Top of INPUT DATA

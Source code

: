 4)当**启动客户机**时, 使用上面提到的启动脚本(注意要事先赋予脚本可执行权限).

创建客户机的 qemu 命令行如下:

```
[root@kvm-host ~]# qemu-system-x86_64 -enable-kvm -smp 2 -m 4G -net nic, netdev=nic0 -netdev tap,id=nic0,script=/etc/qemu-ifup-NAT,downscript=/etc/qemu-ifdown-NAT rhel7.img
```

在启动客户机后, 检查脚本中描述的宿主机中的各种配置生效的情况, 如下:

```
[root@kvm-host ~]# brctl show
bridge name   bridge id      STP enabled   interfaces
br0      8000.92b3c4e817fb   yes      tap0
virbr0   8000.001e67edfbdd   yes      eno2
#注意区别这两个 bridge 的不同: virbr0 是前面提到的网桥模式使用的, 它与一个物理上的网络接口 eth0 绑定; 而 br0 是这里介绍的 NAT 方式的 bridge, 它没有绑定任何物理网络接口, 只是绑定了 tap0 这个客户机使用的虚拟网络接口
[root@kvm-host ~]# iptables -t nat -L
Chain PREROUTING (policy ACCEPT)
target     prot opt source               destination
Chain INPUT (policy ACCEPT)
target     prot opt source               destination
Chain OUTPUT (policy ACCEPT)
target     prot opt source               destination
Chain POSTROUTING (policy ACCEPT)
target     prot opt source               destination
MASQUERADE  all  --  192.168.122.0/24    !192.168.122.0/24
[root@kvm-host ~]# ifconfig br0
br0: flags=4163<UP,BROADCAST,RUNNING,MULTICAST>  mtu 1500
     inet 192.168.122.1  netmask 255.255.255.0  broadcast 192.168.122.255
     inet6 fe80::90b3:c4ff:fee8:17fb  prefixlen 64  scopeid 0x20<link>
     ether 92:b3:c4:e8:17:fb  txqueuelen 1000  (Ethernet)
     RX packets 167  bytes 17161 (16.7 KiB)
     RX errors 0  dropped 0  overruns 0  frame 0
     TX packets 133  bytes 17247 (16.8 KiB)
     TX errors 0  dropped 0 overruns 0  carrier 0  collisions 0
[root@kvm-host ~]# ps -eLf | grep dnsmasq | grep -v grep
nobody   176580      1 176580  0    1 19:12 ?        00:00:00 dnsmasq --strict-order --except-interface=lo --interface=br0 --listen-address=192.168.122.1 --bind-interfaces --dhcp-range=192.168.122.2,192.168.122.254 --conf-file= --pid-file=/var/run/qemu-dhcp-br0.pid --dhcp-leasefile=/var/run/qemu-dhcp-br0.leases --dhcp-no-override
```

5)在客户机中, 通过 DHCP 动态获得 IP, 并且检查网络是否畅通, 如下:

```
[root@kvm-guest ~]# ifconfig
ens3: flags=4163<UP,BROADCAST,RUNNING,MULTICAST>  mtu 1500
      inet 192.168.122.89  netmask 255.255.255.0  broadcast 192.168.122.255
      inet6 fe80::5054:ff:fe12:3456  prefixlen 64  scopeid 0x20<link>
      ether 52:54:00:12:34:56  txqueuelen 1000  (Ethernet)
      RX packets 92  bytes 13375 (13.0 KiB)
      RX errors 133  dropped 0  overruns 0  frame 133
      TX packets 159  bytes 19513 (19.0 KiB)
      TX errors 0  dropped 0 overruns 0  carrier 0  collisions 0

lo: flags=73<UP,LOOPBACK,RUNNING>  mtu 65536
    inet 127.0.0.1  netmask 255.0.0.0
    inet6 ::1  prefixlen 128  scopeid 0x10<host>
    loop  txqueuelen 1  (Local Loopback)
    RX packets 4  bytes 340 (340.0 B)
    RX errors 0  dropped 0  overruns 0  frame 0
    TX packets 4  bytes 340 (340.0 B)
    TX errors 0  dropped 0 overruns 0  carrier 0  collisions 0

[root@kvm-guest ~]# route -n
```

Bottom of INPUT DATA

**TASK STATEMENT**
The word is "frame". Copy every line above where it appears.

**TASK OUTPUT**
     RX errors 0  dropped 0  overruns 0  frame 0
      RX errors 133  dropped 0  overruns 0  frame 133
    RX errors 0  dropped 0  overruns 0  frame 0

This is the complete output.